Gros plan sur le rugby

Un sport au parler franc, dont les
3e mi-temps sont mémorables

Dans les communes, les bistrots qui accueillent le siège d'un club de rugby ou d'une association de supporters sont souvent ceux qui marchent le mieux. Parti de ce constat, nous avons décidé d'évoquer les valeurs collectives du ballon ovale au coin du zinc. Un parallèle entre deux convivialités : celle du rugby et celle du bistrot, dont les mots-clés sont l'éducation, la solidarité, le plaisir de se retrouver entre copains... Tour de table.


Une matinée de travail autour de la convivialité du rugby et du bistrot.

C'est quoi au juste la convivialité du rugby ?

Robert Saillard :
Vaste sujet. La convivialité du rugby démarre à l'école.
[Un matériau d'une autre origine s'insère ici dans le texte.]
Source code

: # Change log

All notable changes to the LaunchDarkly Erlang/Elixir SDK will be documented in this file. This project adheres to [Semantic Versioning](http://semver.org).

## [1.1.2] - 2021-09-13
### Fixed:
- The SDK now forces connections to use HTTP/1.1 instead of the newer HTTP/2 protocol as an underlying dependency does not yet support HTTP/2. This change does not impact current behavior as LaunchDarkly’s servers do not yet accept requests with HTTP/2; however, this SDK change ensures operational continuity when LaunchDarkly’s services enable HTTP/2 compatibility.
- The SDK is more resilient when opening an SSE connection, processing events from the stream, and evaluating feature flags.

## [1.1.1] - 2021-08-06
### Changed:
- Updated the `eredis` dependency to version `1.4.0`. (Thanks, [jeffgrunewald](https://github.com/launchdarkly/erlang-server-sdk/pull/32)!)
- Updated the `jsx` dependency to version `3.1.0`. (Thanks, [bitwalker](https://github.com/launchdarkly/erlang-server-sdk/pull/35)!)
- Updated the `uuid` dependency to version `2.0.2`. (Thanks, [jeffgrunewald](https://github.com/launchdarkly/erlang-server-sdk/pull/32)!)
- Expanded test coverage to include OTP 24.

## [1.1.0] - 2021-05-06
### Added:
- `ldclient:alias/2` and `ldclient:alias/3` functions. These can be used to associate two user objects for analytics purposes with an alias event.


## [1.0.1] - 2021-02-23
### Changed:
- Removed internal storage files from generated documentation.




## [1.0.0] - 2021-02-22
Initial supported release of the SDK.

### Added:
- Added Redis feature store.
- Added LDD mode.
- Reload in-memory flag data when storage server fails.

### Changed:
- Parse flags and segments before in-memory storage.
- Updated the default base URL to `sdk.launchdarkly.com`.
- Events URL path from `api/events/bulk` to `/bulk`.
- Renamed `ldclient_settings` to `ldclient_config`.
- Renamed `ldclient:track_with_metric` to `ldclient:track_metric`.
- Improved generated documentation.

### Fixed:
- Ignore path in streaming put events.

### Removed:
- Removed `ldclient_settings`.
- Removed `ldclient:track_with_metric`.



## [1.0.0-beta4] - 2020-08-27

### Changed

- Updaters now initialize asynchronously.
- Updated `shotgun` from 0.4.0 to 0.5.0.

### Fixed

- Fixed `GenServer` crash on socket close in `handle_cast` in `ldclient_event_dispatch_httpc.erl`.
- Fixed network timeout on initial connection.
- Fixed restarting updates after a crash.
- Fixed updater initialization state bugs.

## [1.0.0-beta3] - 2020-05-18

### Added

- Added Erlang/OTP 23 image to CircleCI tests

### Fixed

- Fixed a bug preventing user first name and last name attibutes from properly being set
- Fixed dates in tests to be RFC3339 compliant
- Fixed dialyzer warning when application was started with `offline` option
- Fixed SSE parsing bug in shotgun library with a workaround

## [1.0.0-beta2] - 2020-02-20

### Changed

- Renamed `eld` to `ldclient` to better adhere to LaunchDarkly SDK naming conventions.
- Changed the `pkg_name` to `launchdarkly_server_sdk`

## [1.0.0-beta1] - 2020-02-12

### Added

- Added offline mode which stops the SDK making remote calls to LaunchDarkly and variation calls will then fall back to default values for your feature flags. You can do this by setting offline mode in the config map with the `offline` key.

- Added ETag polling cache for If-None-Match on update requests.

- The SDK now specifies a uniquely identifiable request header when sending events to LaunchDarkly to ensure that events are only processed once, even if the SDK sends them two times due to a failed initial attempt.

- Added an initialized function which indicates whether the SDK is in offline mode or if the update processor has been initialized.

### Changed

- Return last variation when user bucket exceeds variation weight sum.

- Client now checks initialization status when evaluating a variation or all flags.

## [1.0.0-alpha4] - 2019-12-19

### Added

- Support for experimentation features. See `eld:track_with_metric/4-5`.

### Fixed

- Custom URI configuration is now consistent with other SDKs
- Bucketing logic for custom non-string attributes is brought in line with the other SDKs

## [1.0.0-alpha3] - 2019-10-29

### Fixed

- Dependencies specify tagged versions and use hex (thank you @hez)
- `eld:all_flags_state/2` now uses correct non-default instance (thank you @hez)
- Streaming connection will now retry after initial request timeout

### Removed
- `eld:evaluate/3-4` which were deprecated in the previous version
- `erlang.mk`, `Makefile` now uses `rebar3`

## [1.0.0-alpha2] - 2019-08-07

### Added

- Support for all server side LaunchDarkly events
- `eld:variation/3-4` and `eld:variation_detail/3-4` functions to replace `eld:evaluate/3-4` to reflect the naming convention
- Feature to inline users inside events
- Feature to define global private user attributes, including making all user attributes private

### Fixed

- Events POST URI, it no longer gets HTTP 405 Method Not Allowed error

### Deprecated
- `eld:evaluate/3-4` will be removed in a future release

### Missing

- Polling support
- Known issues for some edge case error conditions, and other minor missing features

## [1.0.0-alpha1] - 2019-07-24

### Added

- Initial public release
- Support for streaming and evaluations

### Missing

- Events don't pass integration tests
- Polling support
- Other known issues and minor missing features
Mais ça va plus loin que prendre le ballon, aller dans les vestiaires ou sur le terrain. Ça continue après. Il y a un après-match et si ce n'est pas encore les troisièmes mi-temps, qui sont un peu plus animées au niveau des seniors et des adultes, les jeunes apprennent à l'école du rugby à se connaître, à avoir des liens, des sentiments amicaux. Ces jeunes se retrouvent ensuite en dehors du complexe «rugbystique», en dehors du domaine sportif. Ils vont se retrouver le samedi pour aller au cinéma ou ailleurs. C'est un apprentissage de la vie en collectivité et ça, c'est très important. Nous sommes dans un monde à tendance individualiste, où chacun mène sa barque, où chacun tire la couverture à lui. Dans le rugby, on essaie de faire l'inverse. On apprend à passer ensemble des bons et des mauvais moments. Le club, on le voit à Suresnes, représente une structure, des assises pour ces jeunes qui sont souvent dans leur vie personnelle confrontés à des séparations, à des parents divorcés.

Robert Broussard :
Nous avons eu le cas de trois gamins qui faisaient l'école buissonnière, l'un disant à sa mère je dors chez l'autre, l'autre faisant de même, etc. Un des dirigeants du club les a surpris au stade alors qu'ils auraient dû être à l'école. On s'est rendu compte que plus personne n'avait autorité sur eux, ni à l'école, ni dans leur environnement familial. Nous les avons fait venir séparément et on a cherché à savoir ce qui se passait. Et les mômes ont parlé. Il y en a un, c'était le grand frère qui tenait le rôle du père et il ne l'admettait pas. Le deuxième, c'était un problème avec les parents, etc. On a passé un marché avec ces gamins. On va s'occuper de vous, mais il y a des règles. Pour marquer le coup, le samedi suivant, ils durent assister au match de leurs copains du bord de la touche. Aujourd'hui, tout est rentré dans l'ordre et je crois que sur plusieurs points nous avons remplacé les parents. Voyez-vous, le sport a un rôle social de plus en plus grand, notamment pour éviter les clivages. Moi, par exemple, ça me met en rogne de voir qu'on organise des tournois de foot inter-cités. C'est complètement ridicule et dangereux. On veut intégrer les jeunes mais on fait l'inverse en leur demandant de jouer entre eux.


Robert Broussard

Ludovic Turmel :
Beaucoup de valeurs se perdent au quotidien. Or, ces valeurs qui manquent ont les retrouve toutes dans le rugby : la solidarité, le don de soi-même, l'abnégation.

Didier Salvage :
Le pont est important entre le rugby et l'éducation. Il y a un autre facteur à souligner. Quand on entre dans une école de rugby, tout se lisse, y compris les facteurs physiques. Les différences physiques sont nivelées dans ce sport. J'ai l'exemple au Chesnay, dans le club dont je m'occupe, d'un gamin qui était très fort physiquement et qu'aucun sport ne pouvait accueillir. Chez nous, il a pu s'exprimer et c'est devenu une star.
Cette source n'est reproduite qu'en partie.